After all, the Egyptians could have built a 777 instead of piling up rocks into pyramids. All the principles of mathematics, physics, chemisty, aerodynamics, metalurgy, you name it, existed when they were mucking about with boulders. All the principles, theorems and formulas for mining bauxite and smelting it into aluminum and forming it into airplane skins and all the rest of it existed when the Egyptians were doing their thing with rocks and papyrus. They've existed since time or earth or Mind or Spirit or whatever you believe in, began. Two and two has always equalled four.

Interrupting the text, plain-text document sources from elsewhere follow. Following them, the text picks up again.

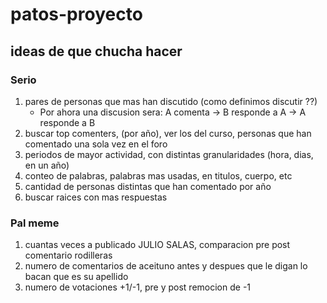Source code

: # patos-proyecto

## ideas de que chucha hacer

### Serio
1. pares de personas que mas han discutido (como definimos discutir ??)
    * Por ahora una discusion sera: A comenta -> B responde a A -> A responde a B
2. buscar top comenters, (por año), ver los del curso, personas que han comentado una sola vez en el foro
3. periodos de mayor actividad, con distintas granularidades (hora, dias, en un año)
4. conteo de palabras, palabras mas usadas, en titulos, cuerpo, etc
5. cantidad de personas distintas que han comentado por año
6. buscar raices con mas respuestas

### Pal meme
1. cuantas veces a publicado JULIO SALAS, comparacion pre post comentario rodilleras
2. numero de comentarios de aceituno antes y despues que le digan lo bacan que es su apellido
3. numero de votaciones  +1/-1, pre y post remocion de -1

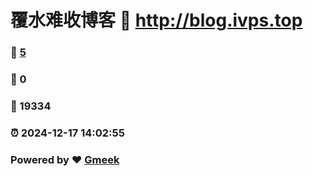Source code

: # 覆水难收博客 :link: http://blog.ivps.top 
### :page_facing_up: [5](http://blog.ivps.top/tag.html) 
### :speech_balloon: 0 
### :hibiscus: 19334 
### :alarm_clock: 2024-12-17 14:02:55 
### Powered by :heart: [Gmeek](https://github.com/Meekdai/Gmeek)
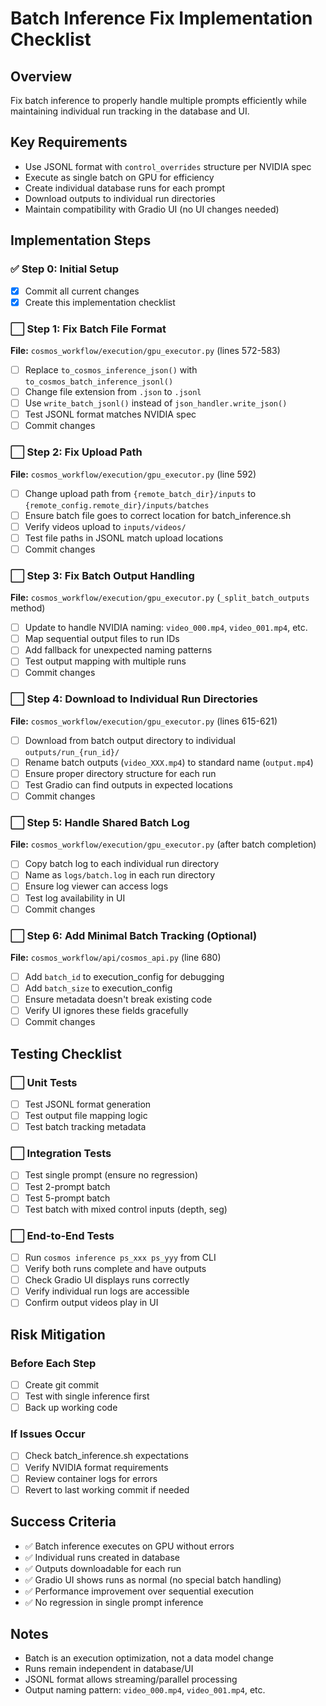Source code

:# Batch Inference Fix Implementation Checklist

## Overview
Fix batch inference to properly handle multiple prompts efficiently while maintaining individual run tracking in the database and UI.

## Key Requirements
- Use JSONL format with `control_overrides` structure per NVIDIA spec
- Execute as single batch on GPU for efficiency
- Create individual database runs for each prompt
- Download outputs to individual run directories
- Maintain compatibility with Gradio UI (no UI changes needed)

## Implementation Steps

### ✅ Step 0: Initial Setup
- [x] Commit all current changes
- [x] Create this implementation checklist

### ⬜ Step 1: Fix Batch File Format
**File:** `cosmos_workflow/execution/gpu_executor.py` (lines 572-583)
- [ ] Replace `to_cosmos_inference_json()` with `to_cosmos_batch_inference_jsonl()`
- [ ] Change file extension from `.json` to `.jsonl`
- [ ] Use `write_batch_jsonl()` instead of `json_handler.write_json()`
- [ ] Test JSONL format matches NVIDIA spec
- [ ] Commit changes

### ⬜ Step 2: Fix Upload Path
**File:** `cosmos_workflow/execution/gpu_executor.py` (line 592)
- [ ] Change upload path from `{remote_batch_dir}/inputs` to `{remote_config.remote_dir}/inputs/batches`
- [ ] Ensure batch file goes to correct location for batch_inference.sh
- [ ] Verify videos upload to `inputs/videos/`
- [ ] Test file paths in JSONL match upload locations
- [ ] Commit changes

### ⬜ Step 3: Fix Batch Output Handling
**File:** `cosmos_workflow/execution/gpu_executor.py` (`_split_batch_outputs` method)
- [ ] Update to handle NVIDIA naming: `video_000.mp4`, `video_001.mp4`, etc.
- [ ] Map sequential output files to run IDs
- [ ] Add fallback for unexpected naming patterns
- [ ] Test output mapping with multiple runs
- [ ] Commit changes

### ⬜ Step 4: Download to Individual Run Directories
**File:** `cosmos_workflow/execution/gpu_executor.py` (lines 615-621)
- [ ] Download from batch output directory to individual `outputs/run_{run_id}/`
- [ ] Rename batch outputs (`video_XXX.mp4`) to standard name (`output.mp4`)
- [ ] Ensure proper directory structure for each run
- [ ] Test Gradio can find outputs in expected locations
- [ ] Commit changes

### ⬜ Step 5: Handle Shared Batch Log
**File:** `cosmos_workflow/execution/gpu_executor.py` (after batch completion)
- [ ] Copy batch log to each individual run directory
- [ ] Name as `logs/batch.log` in each run directory
- [ ] Ensure log viewer can access logs
- [ ] Test log availability in UI
- [ ] Commit changes

### ⬜ Step 6: Add Minimal Batch Tracking (Optional)
**File:** `cosmos_workflow/api/cosmos_api.py` (line 680)
- [ ] Add `batch_id` to execution_config for debugging
- [ ] Add `batch_size` to execution_config
- [ ] Ensure metadata doesn't break existing code
- [ ] Verify UI ignores these fields gracefully
- [ ] Commit changes

## Testing Checklist

### ⬜ Unit Tests
- [ ] Test JSONL format generation
- [ ] Test output file mapping logic
- [ ] Test batch tracking metadata

### ⬜ Integration Tests
- [ ] Test single prompt (ensure no regression)
- [ ] Test 2-prompt batch
- [ ] Test 5-prompt batch
- [ ] Test batch with mixed control inputs (depth, seg)

### ⬜ End-to-End Tests
- [ ] Run `cosmos inference ps_xxx ps_yyy` from CLI
- [ ] Verify both runs complete and have outputs
- [ ] Check Gradio UI displays runs correctly
- [ ] Verify individual run logs are accessible
- [ ] Confirm output videos play in UI

## Risk Mitigation

### Before Each Step
- [ ] Create git commit
- [ ] Test with single inference first
- [ ] Back up working code

### If Issues Occur
- [ ] Check batch_inference.sh expectations
- [ ] Verify NVIDIA format requirements
- [ ] Review container logs for errors
- [ ] Revert to last working commit if needed

## Success Criteria
- ✅ Batch inference executes on GPU without errors
- ✅ Individual runs created in database
- ✅ Outputs downloadable for each run
- ✅ Gradio UI shows runs as normal (no special batch handling)
- ✅ Performance improvement over sequential execution
- ✅ No regression in single prompt inference

## Notes
- Batch is an execution optimization, not a data model change
- Runs remain independent in database/UI
- JSONL format allows streaming/parallel processing
- Output naming pattern: `video_000.mp4`, `video_001.mp4`, etc.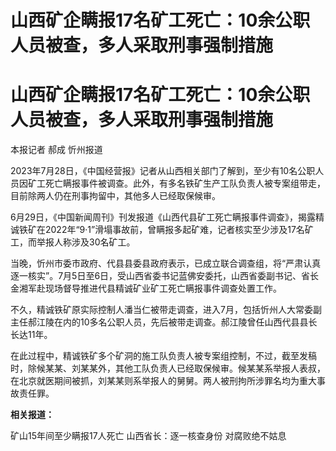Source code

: # 山西矿企瞒报17名矿工死亡：10余公职人员被查，多人采取刑事强制措施

# 山西矿企瞒报17名矿工死亡：10余公职人员被查，多人采取刑事强制措施

本报记者 郝成 忻州报道

2023年7月28日，《中国经营报》记者从山西相关部门了解到，至少有10名公职人员因矿工死亡瞒报事件被调查。此外，有多名铁矿生产工队负责人被专案组带走，目前除两人仍在刑事拘留中，其他多人已经取保候审。

6月29日，《中国新闻周刊》刊发报道《山西代县矿工死亡瞒报事件调查》，揭露精诚铁矿在2022年“9·1”滑塌事故前，曾瞒报多起矿难，记者核实至少涉及17名矿工，而举报人称涉及30名矿工。

当晚，忻州市委市政府、代县县委县政府表示，已成立联合调查组，将“严肃认真逐一核实”。7月5日至6日，受山西省委书记蓝佛安委托，山西省委副书记、省长金湘军赴现场督导推进代县精诚矿业矿工死亡瞒报事件调查处置工作。

不久，精诚铁矿原实际控制人潘当仁被带走调查，进入7月，包括忻州人大常委副主任郝江陵在内的10多名公职人员，先后被带走调查。郝江陵曾任山西代县县长长达11年。

在此过程中，精诚铁矿多个矿洞的施工队负责人被专案组控制，不过，截至发稿时，除候某某、刘某某外，其他工队负责人已经取保候审。候某某系举报人表叔，在北京就医期间被抓，刘某某则系举报人的舅舅。两人被刑拘所涉罪名均为重大事故责任罪。

**相关报道：**

矿山15年间至少瞒报17人死亡 山西省长：逐一核查身份 对腐败绝不姑息

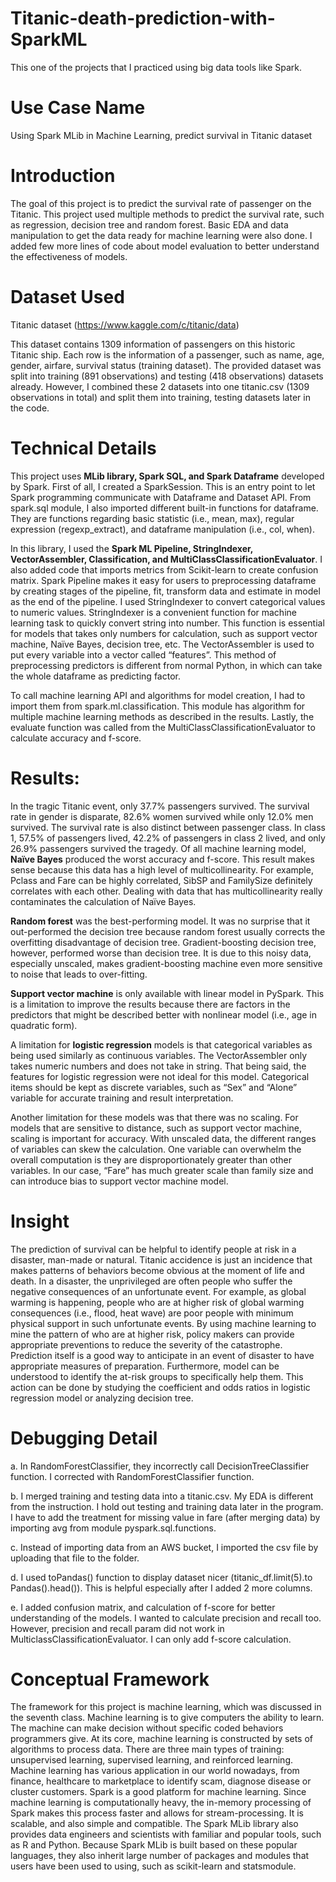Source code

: # Titanic-death-prediction-with-SparkML
This one of the projects that I practiced using big data tools like Spark. 

# Use Case Name
 Using Spark MLib in Machine Learning, predict survival in Titanic dataset
 
# Introduction
The goal of this project is to predict the survival rate of passenger on the Titanic. This project used multiple methods to predict the survival rate, such as regression, decision tree and random forest. Basic EDA and data manipulation to get the data ready for machine learning were also done. I added few more lines of code about model evaluation to better understand the effectiveness of models.  

# Dataset Used
Titanic dataset (https://www.kaggle.com/c/titanic/data)

This dataset contains 1309 information of passengers on this historic Titanic ship. Each row is the information of a passenger, such as name, age, gender, airfare, survival status (training dataset).
The provided dataset was split into training (891 observations) and testing (418 observations) datasets already. However, I combined these 2 datasets into one titanic.csv (1309 observations in total) and split them into training, testing datasets later in the code.

# Technical Details

This project uses **MLib library, Spark SQL, and Spark Dataframe** developed by Spark. First of all, I created a SparkSession. This is an entry point to let Spark programming communicate with Dataframe and Dataset API. From spark.sql module, I also imported different built-in functions for dataframe. They are functions regarding basic statistic (i.e., mean, max), regular expression (regexp_extract), and dataframe manipulation (i.e., col, when). 

In this library, I used the **Spark ML Pipeline, StringIndexer, VectorAssembler, Classification, and MultiClassClassificationEvaluator**. I also added code that imports metrics from Scikit-learn to create confusion matrix. Spark Pipeline makes it easy for users to preprocessing dataframe by creating stages of the pipeline, fit, transform data and estimate in model as the end of the pipeline. I used StringIndexer to convert categorical values to numeric values. StringIndexer is a convenient function for machine learning task to quickly convert string into number. This function is essential for models that takes only numbers for calculation, such as support vector machine, Naïve Bayes, decision tree, etc. The VectorAssembler is used to put every variable into a vector called “features”. This method of preprocessing predictors is different from normal Python, in which can take the whole dataframe as predicting factor. 

To call machine learning API and algorithms for model creation, I had to import them from spark.ml.classification. This module has algorithm for multiple machine learning methods as described in the results. Lastly, the evaluate function was called from the MultiClassClassificationEvaluator to calculate accuracy and f-score. 

# Results: 

In the tragic Titanic event, only 37.7% passengers survived. The survival rate in gender is disparate, 82.6% women survived while only 12.0% men survived. The survival rate is also distinct between passenger class. In class 1, 57.5% of passengers lived, 42.2% of passengers in class 2 lived, and only 26.9% passengers survived the tragedy. 
Of all machine learning model, **Naïve Bayes** produced the worst accuracy and f-score. This result makes sense because this data has a high level of multicollinearity.  For example, Pclass and Fare can be highly correlated, SibSP and FamilySize definitely correlates with each other. Dealing with data that has multicollinearity really contaminates the calculation of Naïve Bayes.

**Random forest** was the best-performing model. It was no surprise that it out-performed the decision tree because random forest usually corrects the overfitting disadvantage of decision tree. Gradient-boosting decision tree, however, performed worse than decision tree. It is due to this noisy data, especially unscaled, makes gradient-boosting machine even more sensitive to noise that leads to over-fitting. 

**Support vector machine** is only available with linear model in PySpark. This is a limitation to improve the results because there are factors in the predictors that might be described better with nonlinear model (i.e., age in quadratic form). 

A limitation for **logistic regression** models is that categorical variables as being used similarly as continuous variables. The VectorAssembler only takes numeric numbers and does not take in string. That being said, the features for logistic regression were not ideal for this model. Categorical items should be kept as discrete variables, such as “Sex” and “Alone” variable for accurate training and result interpretation.

Another limitation for these models was that there was no scaling. For models that are sensitive to distance, such as support vector machine, scaling is important for accuracy. With unscaled data, the different ranges of variables can skew the calculation. One variable can overwhelm the overall computation is they are disproportionately greater than other variables. In our case, “Fare” has much greater scale than family size and can introduce bias to support vector machine model. 

# Insight
The prediction of survival can be helpful to identify people at risk in a disaster, man-made or natural. Titanic accidence is just an incidence that makes patterns of behaviors become obvious at the moment of life and death. In a disaster, the unprivileged are often people who suffer the negative consequences of an unfortunate event. For example, as global warming is happening, people who are at higher risk of global warming consequences (i.e., flood, heat wave) are poor people with minimum physical support in such unfortunate events. By using machine learning to mine the pattern of who are at higher risk, policy makers can provide appropriate preventions to reduce the severity of the catastrophe. Prediction itself is a good way to anticipate in an event of disaster to have appropriate measures of preparation. Furthermore, model can be understood to identify the at-risk groups to specifically help them. This action can be done by studying the coefficient and odds ratios in logistic regression model or analyzing decision tree. 
# Debugging Detail
a. In RandomForestClassifier, they incorrectly call DecisionTreeClassifier function. I corrected with RandomForestClassifier function.

b. I merged training and testing data into a titanic.csv. My EDA is different from the instruction. I hold out testing and training data later in the program. I have to add the treatment for missing value in fare (after merging data) by importing avg from module pyspark.sql.functions.

c. Instead of importing data from an AWS bucket, I imported the csv file by uploading that file to the folder. 

d. I used toPandas() function to display dataset nicer (titanic_df.limit(5).to Pandas().head()). This is helpful especially after I added 2 more columns.

e. I added confusion matrix, and calculation of f-score for better understanding of the models. I wanted to calculate precision and recall too. However, precision and recall param did not work in MulticlassClassificationEvaluator. I can only add f-score calculation.

# Conceptual Framework
The framework for this project is machine learning, which was discussed in the seventh class. Machine learning is to give computers the ability to learn. The machine can make decision without specific coded behaviors programmers give. At its core, machine learning is constructed by sets of algorithms to process data. There are three main types of training: unsupervised learning, supervised learning, and reinforced learning. Machine learning has various application in our world nowadays, from finance, healthcare to marketplace to identify scam, diagnose disease or cluster customers. Spark is a good platform for machine learning. Since machine learning is computationally heavy, the in-memory processing of Spark makes this process faster and allows for stream-processing. It is scalable, and also simple and compatible. The Spark MLib library also provides data engineers and scientists with familiar and popular tools, such as R and Python. Because Spark MLib is built based on these popular languages, they also inherit large number of packages and modules that users have been used to using, such as scikit-learn and statsmodule.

So I am otimistic that the future holds some amazing things that we cannot even conceive of even though we humans always tend to think that the time we are living in is the absolute ultimate, it can't get any better than this. The Egyptians certainly felt that way, and if you'd have told them that one day man would be flying around the world willy nilly and driving over the ground at 70 mph and communicating with each other using little handheld glass panels they'd have put you inside one of their big pile of rocks.
So.... I think solar is an interesting stop along the way and in some applications it can prove useful but I don't think it's going to be the be-all, end-all solution to our energy requirements. Its applications are too limited-- geographically let alone performance-wise--- and the "bang for the buck" in terms of energy for the investment does not seem to be there and I tend to think never will be. Something else will come along to push it aside.
As far as the forum is concerned I think the suggestion to create a "bucket" for the alternative energy enthusiasts is a good one. It's the kind of subject that the proponents tend to get very, very detaily about as they debate the pros and cons of this sort of solar cell or that one and how to wire them up and what motors are the best and so on. Interesting to them, not so much I suspect to the majority of participants on forums like this who want to know why their diesels are putting out white smoke.